We Know We are Getting Better When.........

by TrishJ
(Chicago)

My daughter Michelle and her Dad

My daughter Michelle and her Dad

I saw something on this site that made me do some real soul searching. One of our fellow grievers made the comment that he was searching for a new normal after losing his wife. For now the only normal I know is my husband (7 weeks now).
I remember graduating from high school (I was a young 17) and being terrified of what lay ahead for me. The thought of venturing out on my own was beyond frightening. That's exactly where I am right now.
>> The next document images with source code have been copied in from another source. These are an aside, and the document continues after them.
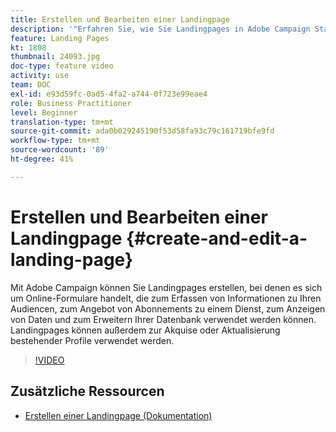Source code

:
 ```yaml
---
title: Erstellen und Bearbeiten einer Landingpage
description: '"Erfahren Sie, wie Sie Landingpages in Adobe Campaign Standard erstellen, bearbeiten und testen können."'
feature: Landing Pages
kt: 1808
thumbnail: 24093.jpg
doc-type: feature video
activity: use
team: DOC
exl-id: e93d59fc-0ad5-4fa2-a744-0f723e99eae4
role: Business Practitioner
level: Beginner
translation-type: tm+mt
source-git-commit: ada0b029245190f53d58fa93c79c161719bfe9fd
workflow-type: tm+mt
source-wordcount: '89'
ht-degree: 41%

---
```


# Erstellen und Bearbeiten einer Landingpage {#create-and-edit-a-landing-page}

Mit Adobe Campaign können Sie Landingpages erstellen, bei denen es sich um Online-Formulare handelt, die zum Erfassen von Informationen zu Ihren Audiencen, zum Angebot von Abonnements zu einem Dienst, zum Anzeigen von Daten und zum Erweitern Ihrer Datenbank verwendet werden können. Landingpages können außerdem zur Akquise oder Aktualisierung bestehender Profile verwendet werden.

>[!VIDEO](https://video.tv.adobe.com/v/24093?quality=12)

## Zusätzliche Ressourcen

* [Erstellen einer Landingpage (Dokumentation)](https://docs.campaign.adobe.com/doc/standard/getting_started/de/ACS_CreateLandingPage.html)
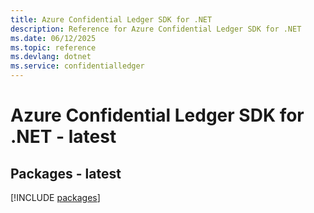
 ```yaml
---
title: Azure Confidential Ledger SDK for .NET
description: Reference for Azure Confidential Ledger SDK for .NET
ms.date: 06/12/2025
ms.topic: reference
ms.devlang: dotnet
ms.service: confidentialledger
---
```

# Azure Confidential Ledger SDK for .NET - latest
## Packages - latest
[!INCLUDE [packages](confidential-ledger-index.md)]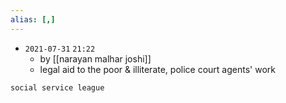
 ```yaml
---
alias: [,]
---
```


- `2021-07-31`  `21:22`
	- by [[narayan malhar joshi]]
	- legal aid to the poor & illiterate, police court agents' work

```query
social service league
```
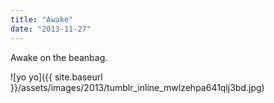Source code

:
 ```yaml
---
title: "Awake"
date: "2013-11-27"
---
```


Awake on the beanbag.

![yo yo]({{ site.baseurl }}/assets/images/2013/tumblr_inline_mwlzehpa641qlj3bd.jpg)
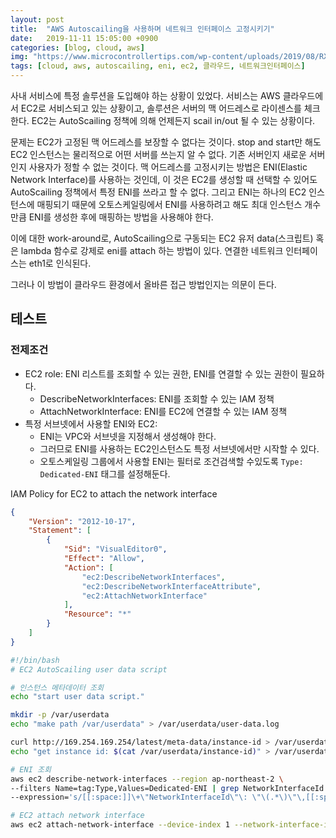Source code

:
 ```yaml
---
layout: post
title:  "AWS Autoscailing을 사용하며 네트워크 인터페이스 고정시키기"
date:   2019-11-11 15:05:00 +0900
categories: [blog, cloud, aws]
img: "https://www.microcontrollertips.com/wp-content/uploads/2019/08/RX65N-cloud-kit-pressphoto-noText.jpg"
tags: [cloud, aws, autoscailing, eni, ec2, 클라우드, 네트워크인터페이스]
---
```


사내 서비스에 특정 솔루션을 도입해야 하는 상황이 있었다. 서비스는 AWS 클라우드에서 EC2로 서비스되고 있는 상황이고, 솔루션은 서버의 맥 어드레스로 라이센스를 체크한다.
EC2는 AutoScailing 정책에 의해 언제든지 scail in/out 될 수 있는 상황이다.

문제는 EC2가 고정된 맥 어드레스를 보장할 수 없다는 것이다. stop and start만 해도 EC2 인스턴스는 물리적으로 어떤 서버를 쓰는지 알 수 없다. 기존 서버인지 새로운 서버인지 사용자가 정할 수 없는 것이다.
맥 어드레스를 고정시키는 방법은 ENI(Elastic Network Interface)를 사용하는 것인데, 이 것은 EC2를 생성할 때 선택할 수 있어도 AutoScailing 정책에서 특정 ENI를 쓰라고 할 수 없다. 그리고 ENI는 하나의 EC2 인스턴스에 매핑되기 때문에 오토스케일링에서 ENI를 사용하려고 해도 최대 인스턴스 개수만큼 ENI를 생성한 후에 매핑하는 방법을 사용해야 한다.

이에 대한 work-around로, AutoScailing으로 구동되는 EC2 유저 data(스크립트) 혹은 lambda 함수로 강제로 eni를 attach 하는 방법이 있다.
연결한 네트워크 인터페이스는 eth1로 인식된다.

그러나 이 방법이 클라우드 환경에서 올바른 접근 방법인지는 의문이 든다.


## 테스트

### 전제조건

* EC2 role: ENI 리스트를 조회할 수 있는 권한, ENI를 연결할 수 있는 권한이 필요하다.
  * DescribeNetworkInterfaces: ENI를 조회할 수 있는 IAM 정책
  * AttachNetworkInterface: ENI를 EC2에 연결할 수 있는 IAM 정책
* 특정 서브넷에서 사용할 ENI와 EC2:
  * ENI는 VPC와 서브넷을 지정해서 생성해야 한다.
  * 그러므로 ENI를 사용하는 EC2인스턴스도 특정 서브넷에서만 시작할 수 있다.
  * 오토스케일링 그룹에서 사용할 ENI는 필터로 조건검색할 수있도록 `Type: Dedicated-ENI` 태그를 설정해둔다.


IAM Policy for EC2 to attach the network interface

```json
{
    "Version": "2012-10-17",
    "Statement": [
        {
            "Sid": "VisualEditor0",
            "Effect": "Allow",
            "Action": [
                "ec2:DescribeNetworkInterfaces",
                "ec2:DescribeNetworkInterfaceAttribute",
                "ec2:AttachNetworkInterface"
            ],
            "Resource": "*"
        }
    ]
}
```


```bash
#!/bin/bash
# EC2 AutoScailing user data script

# 인스턴스 메타데이터 조회
echo "start user data script."

mkdir -p /var/userdata
echo "make path /var/userdata" > /var/userdata/user-data.log

curl http://169.254.169.254/latest/meta-data/instance-id > /var/userdata/instance-id
echo "get instance id: $(cat /var/userdata/instance-id)" > /var/userdata/user-data.log

# ENI 조회
aws ec2 describe-network-interfaces --region ap-northeast-2 \
--filters Name=tag:Type,Values=Dedicated-ENI | grep NetworkInterfaceId -m 1| sed \
--expression='s/[[:space:]]\+\"NetworkInterfaceId\"\: \"\(.*\)\"\,[[:space:]]\+/\1/g' > /var/userdata/enis 

# EC2 attach network interface
aws ec2 attach-network-interface --device-index 1 --network-interface-id `cat /var/userdata/enis | grep '' -m 1` --instance-id `cat /var/userdata/instance-id` --region ap-northeast-2
```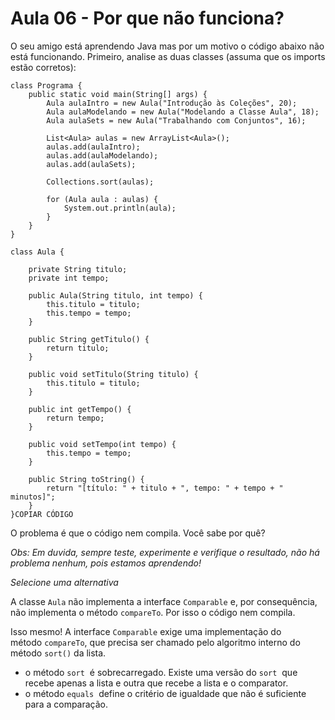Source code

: # Aula 06 - Por que não funciona?

O seu amigo está aprendendo Java mas por um motivo o código abaixo não está funcionando. Primeiro, analise as duas classes (assuma que os imports estão corretos):

```
class Programa {
    public static void main(String[] args) {
        Aula aulaIntro = new Aula("Introdução às Coleções", 20);
        Aula aulaModelando = new Aula("Modelando a Classe Aula", 18);
        Aula aulaSets = new Aula("Trabalhando com Conjuntos", 16);

        List<Aula> aulas = new ArrayList<Aula>();
        aulas.add(aulaIntro);
        aulas.add(aulaModelando);
        aulas.add(aulaSets);

        Collections.sort(aulas);

        for (Aula aula : aulas) {
            System.out.println(aula);
        }
    }
}

class Aula {

    private String titulo;
    private int tempo;

    public Aula(String titulo, int tempo) {
        this.titulo = titulo;
        this.tempo = tempo;
    }

    public String getTitulo() {
        return titulo;
    }

    public void setTitulo(String titulo) {
        this.titulo = titulo;
    }

    public int getTempo() {
        return tempo;
    }

    public void setTempo(int tempo) {
        this.tempo = tempo;
    }

    public String toString() {
        return "[título: " + titulo + ", tempo: " + tempo + " minutos]";
    }
}COPIAR CÓDIGO
```

O problema é que o código nem compila. Você sabe por quê?

*Obs: Em duvida, sempre teste, experimente e verifique o resultado, não há problema nenhum, pois estamos aprendendo!*

*Selecione uma alternativa*

A classe `Aula` não implementa a interface `Comparable` e, por consequência, não implementa o método `compareTo`. Por isso o código nem compila.

Isso mesmo! A interface `Comparable` exige uma implementação do método `compareTo`, que precisa ser chamado pelo algoritmo interno do método `sort()` da lista.

- o método `sort`  é sobrecarregado. Existe uma versão do `sort`  que recebe apenas a lista e outra que recebe a lista e o comparator.
- o método `equals`  define o critério de igualdade que não é suficiente para a comparação.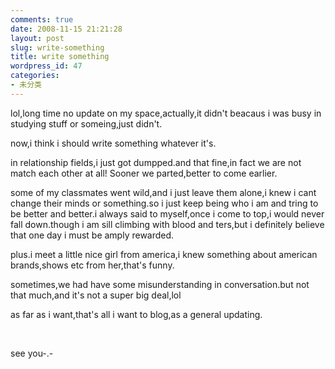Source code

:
 ```yaml
---
comments: true
date: 2008-11-15 21:21:28
layout: post
slug: write-something
title: write something
wordpress_id: 47
categories:
- 未分类
---
```


lol,long time no update on my space,actually,it didn't beacaus i was busy in studying stuff or someing,just didn't.




now,i think i should write something whatever it's.




in relationship fields,i just got dumpped.and that fine,in fact we are not match each other at all! Sooner we parted,better to come earlier.




some of my classmates went wild,and i just leave them alone,i knew i cant change their minds or something.so i just keep being who i am and tring to be better and better.i always said to myself,once i come to top,i would never fall down.though i am sill climbing with blood and ters,but i definitely believe that one day i must be amply rewarded.




plus.i meet a little nice girl from america,i knew something about american brands,shows etc from her,that's funny.




sometimes,we had have some misunderstanding in conversation.but not that much,and it's not a super big deal,lol




as far as i want,that's all i want to blog,as a general updating.




 




see you-.-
I'm going out on my own (only it's 41 years later).

I read an article yesterday entitled, We Know We are Getting Better When.........
You look forward to getting up in the morning~
The roles left by our loved one is being filled by ourselves or others~
You feel confident again and are in touch with your new identity~
You can accept things as they are and not try to keep things as they were~
It feels good to remember~
You can drive somewhere on your own without crying all the time~
You can look forward to and enjoy holidays~
The music you shared with the one you lost is no longer painful to listen you (actually enjoyable again)~
You are less sensitive to comments people make~
You can acknowledge your new life and be thankful for the personal growth you have attained through grieving~

I don't know. I flunk on all of the above. I'm looking forward to the day that I can actually say those things are true. I'm that 17 year old girl all over again. I did it once so I'll pray for the strength to do it again. And as always.....one breath, one step at a time.
Oh...PS....Go Bears!!

Comments for We Know We are Getting Better When.........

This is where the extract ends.